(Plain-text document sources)
↓↓↓
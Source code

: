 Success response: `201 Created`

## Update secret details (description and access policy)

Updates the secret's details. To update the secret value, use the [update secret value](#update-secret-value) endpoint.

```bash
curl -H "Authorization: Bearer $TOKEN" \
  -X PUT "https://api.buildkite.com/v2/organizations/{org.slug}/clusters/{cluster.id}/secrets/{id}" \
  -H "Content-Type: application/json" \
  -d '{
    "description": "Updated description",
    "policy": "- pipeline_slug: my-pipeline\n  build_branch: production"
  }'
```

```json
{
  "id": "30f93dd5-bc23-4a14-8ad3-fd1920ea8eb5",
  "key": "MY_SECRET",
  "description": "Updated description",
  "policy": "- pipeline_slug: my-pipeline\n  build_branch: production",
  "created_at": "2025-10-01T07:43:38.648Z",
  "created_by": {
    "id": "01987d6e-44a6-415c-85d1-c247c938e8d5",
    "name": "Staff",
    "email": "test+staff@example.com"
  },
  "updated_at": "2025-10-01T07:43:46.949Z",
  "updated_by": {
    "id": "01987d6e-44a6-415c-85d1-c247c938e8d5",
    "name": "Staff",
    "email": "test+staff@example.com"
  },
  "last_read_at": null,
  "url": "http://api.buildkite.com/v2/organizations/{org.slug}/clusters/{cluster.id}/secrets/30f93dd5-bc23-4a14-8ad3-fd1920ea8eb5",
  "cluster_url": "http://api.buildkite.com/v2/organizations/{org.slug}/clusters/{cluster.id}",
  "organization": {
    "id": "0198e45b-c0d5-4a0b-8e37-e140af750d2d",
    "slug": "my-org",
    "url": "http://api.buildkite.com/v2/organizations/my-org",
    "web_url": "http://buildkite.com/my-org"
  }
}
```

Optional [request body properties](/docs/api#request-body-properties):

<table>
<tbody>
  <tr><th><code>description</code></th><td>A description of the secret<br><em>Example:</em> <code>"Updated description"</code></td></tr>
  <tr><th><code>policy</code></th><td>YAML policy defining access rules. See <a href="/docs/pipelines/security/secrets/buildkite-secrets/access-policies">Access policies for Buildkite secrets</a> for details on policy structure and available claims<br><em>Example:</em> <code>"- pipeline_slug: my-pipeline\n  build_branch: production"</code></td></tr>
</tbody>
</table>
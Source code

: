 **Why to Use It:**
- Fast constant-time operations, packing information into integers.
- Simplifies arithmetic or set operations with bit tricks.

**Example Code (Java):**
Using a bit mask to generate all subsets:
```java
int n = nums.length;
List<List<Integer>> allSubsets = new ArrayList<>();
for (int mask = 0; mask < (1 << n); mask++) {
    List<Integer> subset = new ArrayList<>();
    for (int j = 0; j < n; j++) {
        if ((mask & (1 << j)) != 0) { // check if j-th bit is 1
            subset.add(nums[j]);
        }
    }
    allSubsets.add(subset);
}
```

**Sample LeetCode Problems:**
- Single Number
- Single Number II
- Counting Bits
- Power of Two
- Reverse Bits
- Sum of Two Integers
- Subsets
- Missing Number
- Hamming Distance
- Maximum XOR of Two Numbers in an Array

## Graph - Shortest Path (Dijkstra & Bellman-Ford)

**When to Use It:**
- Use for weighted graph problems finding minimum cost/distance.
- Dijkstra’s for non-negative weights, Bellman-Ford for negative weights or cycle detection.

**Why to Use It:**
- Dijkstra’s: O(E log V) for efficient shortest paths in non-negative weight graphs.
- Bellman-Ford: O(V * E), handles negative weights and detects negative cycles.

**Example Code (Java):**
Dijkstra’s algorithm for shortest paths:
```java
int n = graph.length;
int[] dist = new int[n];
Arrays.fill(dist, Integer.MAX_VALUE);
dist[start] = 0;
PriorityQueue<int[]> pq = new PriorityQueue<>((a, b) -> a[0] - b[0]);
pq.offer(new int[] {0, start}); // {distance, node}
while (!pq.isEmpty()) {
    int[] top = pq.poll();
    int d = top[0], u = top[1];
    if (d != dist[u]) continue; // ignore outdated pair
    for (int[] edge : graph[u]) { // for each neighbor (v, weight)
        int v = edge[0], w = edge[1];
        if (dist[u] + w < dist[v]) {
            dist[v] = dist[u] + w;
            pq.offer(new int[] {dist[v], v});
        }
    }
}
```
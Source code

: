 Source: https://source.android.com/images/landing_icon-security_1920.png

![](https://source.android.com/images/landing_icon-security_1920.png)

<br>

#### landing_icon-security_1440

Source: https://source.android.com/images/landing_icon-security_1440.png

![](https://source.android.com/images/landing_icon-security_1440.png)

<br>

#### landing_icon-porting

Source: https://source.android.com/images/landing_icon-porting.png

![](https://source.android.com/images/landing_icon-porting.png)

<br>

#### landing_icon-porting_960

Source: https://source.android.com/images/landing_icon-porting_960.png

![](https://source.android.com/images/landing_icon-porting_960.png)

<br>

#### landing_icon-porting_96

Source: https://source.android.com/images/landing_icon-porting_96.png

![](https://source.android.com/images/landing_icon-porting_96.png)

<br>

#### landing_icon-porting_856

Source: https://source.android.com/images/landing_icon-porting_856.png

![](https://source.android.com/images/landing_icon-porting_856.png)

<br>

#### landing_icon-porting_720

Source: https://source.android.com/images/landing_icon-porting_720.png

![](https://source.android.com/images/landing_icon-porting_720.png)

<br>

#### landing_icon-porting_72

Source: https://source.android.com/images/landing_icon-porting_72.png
↑↑↑
The data should be copied out in full, exactly as it reads.

→ Result of the exercise:
Source code

: Success response: `201 Created`

## Update secret details (description and access policy)

Updates the secret's details. To update the secret value, use the [update secret value](#update-secret-value) endpoint.

```bash
curl -H "Authorization: Bearer $TOKEN" \
  -X PUT "https://api.buildkite.com/v2/organizations/{org.slug}/clusters/{cluster.id}/secrets/{id}" \
  -H "Content-Type: application/json" \
  -d '{
    "description": "Updated description",
    "policy": "- pipeline_slug: my-pipeline\n  build_branch: production"
  }'
```

```json
{
  "id": "30f93dd5-bc23-4a14-8ad3-fd1920ea8eb5",
  "key": "MY_SECRET",
  "description": "Updated description",
  "policy": "- pipeline_slug: my-pipeline\n  build_branch: production",
  "created_at": "2025-10-01T07:43:38.648Z",
  "created_by": {
    "id": "01987d6e-44a6-415c-85d1-c247c938e8d5",
    "name": "Staff",
    "email": "test+staff@example.com"
  },
  "updated_at": "2025-10-01T07:43:46.949Z",
  "updated_by": {
    "id": "01987d6e-44a6-415c-85d1-c247c938e8d5",
    "name": "Staff",
    "email": "test+staff@example.com"
  },
  "last_read_at": null,
  "url": "http://api.buildkite.com/v2/organizations/{org.slug}/clusters/{cluster.id}/secrets/30f93dd5-bc23-4a14-8ad3-fd1920ea8eb5",
  "cluster_url": "http://api.buildkite.com/v2/organizations/{org.slug}/clusters/{cluster.id}",
  "organization": {
    "id": "0198e45b-c0d5-4a0b-8e37-e140af750d2d",
    "slug": "my-org",
    "url": "http://api.buildkite.com/v2/organizations/my-org",
    "web_url": "http://buildkite.com/my-org"
  }
}
```

Optional [request body properties](/docs/api#request-body-properties):

<table>
<tbody>
  <tr><th><code>description</code></th><td>A description of the secret<br><em>Example:</em> <code>"Updated description"</code></td></tr>
  <tr><th><code>policy</code></th><td>YAML policy defining access rules. See <a href="/docs/pipelines/security/secrets/buildkite-secrets/access-policies">Access policies for Buildkite secrets</a> for details on policy structure and available claims<br><em>Example:</em> <code>"- pipeline_slug: my-pipeline\n  build_branch: production"</code></td></tr>
</tbody>
</table>
Source code

: **Why to Use It:**
- Fast constant-time operations, packing information into integers.
- Simplifies arithmetic or set operations with bit tricks.

**Example Code (Java):**
Using a bit mask to generate all subsets:
```java
int n = nums.length;
List<List<Integer>> allSubsets = new ArrayList<>();
for (int mask = 0; mask < (1 << n); mask++) {
    List<Integer> subset = new ArrayList<>();
    for (int j = 0; j < n; j++) {
        if ((mask & (1 << j)) != 0) { // check if j-th bit is 1
            subset.add(nums[j]);
        }
    }
    allSubsets.add(subset);
}
```

**Sample LeetCode Problems:**
- Single Number
- Single Number II
- Counting Bits
- Power of Two
- Reverse Bits
- Sum of Two Integers
- Subsets
- Missing Number
- Hamming Distance
- Maximum XOR of Two Numbers in an Array

## Graph - Shortest Path (Dijkstra & Bellman-Ford)

**When to Use It:**
- Use for weighted graph problems finding minimum cost/distance.
- Dijkstra’s for non-negative weights, Bellman-Ford for negative weights or cycle detection.

**Why to Use It:**
- Dijkstra’s: O(E log V) for efficient shortest paths in non-negative weight graphs.
- Bellman-Ford: O(V * E), handles negative weights and detects negative cycles.

**Example Code (Java):**
Dijkstra’s algorithm for shortest paths:
```java
int n = graph.length;
int[] dist = new int[n];
Arrays.fill(dist, Integer.MAX_VALUE);
dist[start] = 0;
PriorityQueue<int[]> pq = new PriorityQueue<>((a, b) -> a[0] - b[0]);
pq.offer(new int[] {0, start}); // {distance, node}
while (!pq.isEmpty()) {
    int[] top = pq.poll();
    int d = top[0], u = top[1];
    if (d != dist[u]) continue; // ignore outdated pair
    for (int[] edge : graph[u]) { // for each neighbor (v, weight)
        int v = edge[0], w = edge[1];
        if (dist[u] + w < dist[v]) {
            dist[v] = dist[u] + w;
            pq.offer(new int[] {dist[v], v});
        }
    }
}
```
Source code

: Source: https://source.android.com/images/landing_icon-security_1920.png

![](https://source.android.com/images/landing_icon-security_1920.png)

<br>

#### landing_icon-security_1440

Source: https://source.android.com/images/landing_icon-security_1440.png

![](https://source.android.com/images/landing_icon-security_1440.png)

<br>

#### landing_icon-porting

Source: https://source.android.com/images/landing_icon-porting.png

![](https://source.android.com/images/landing_icon-porting.png)

<br>

#### landing_icon-porting_960

Source: https://source.android.com/images/landing_icon-porting_960.png

![](https://source.android.com/images/landing_icon-porting_960.png)

<br>

#### landing_icon-porting_96

Source: https://source.android.com/images/landing_icon-porting_96.png

![](https://source.android.com/images/landing_icon-porting_96.png)

<br>

#### landing_icon-porting_856

Source: https://source.android.com/images/landing_icon-porting_856.png

![](https://source.android.com/images/landing_icon-porting_856.png)

<br>

#### landing_icon-porting_720

Source: https://source.android.com/images/landing_icon-porting_720.png

![](https://source.android.com/images/landing_icon-porting_720.png)

<br>

#### landing_icon-porting_72

Source: https://source.android.com/images/landing_icon-porting_72.png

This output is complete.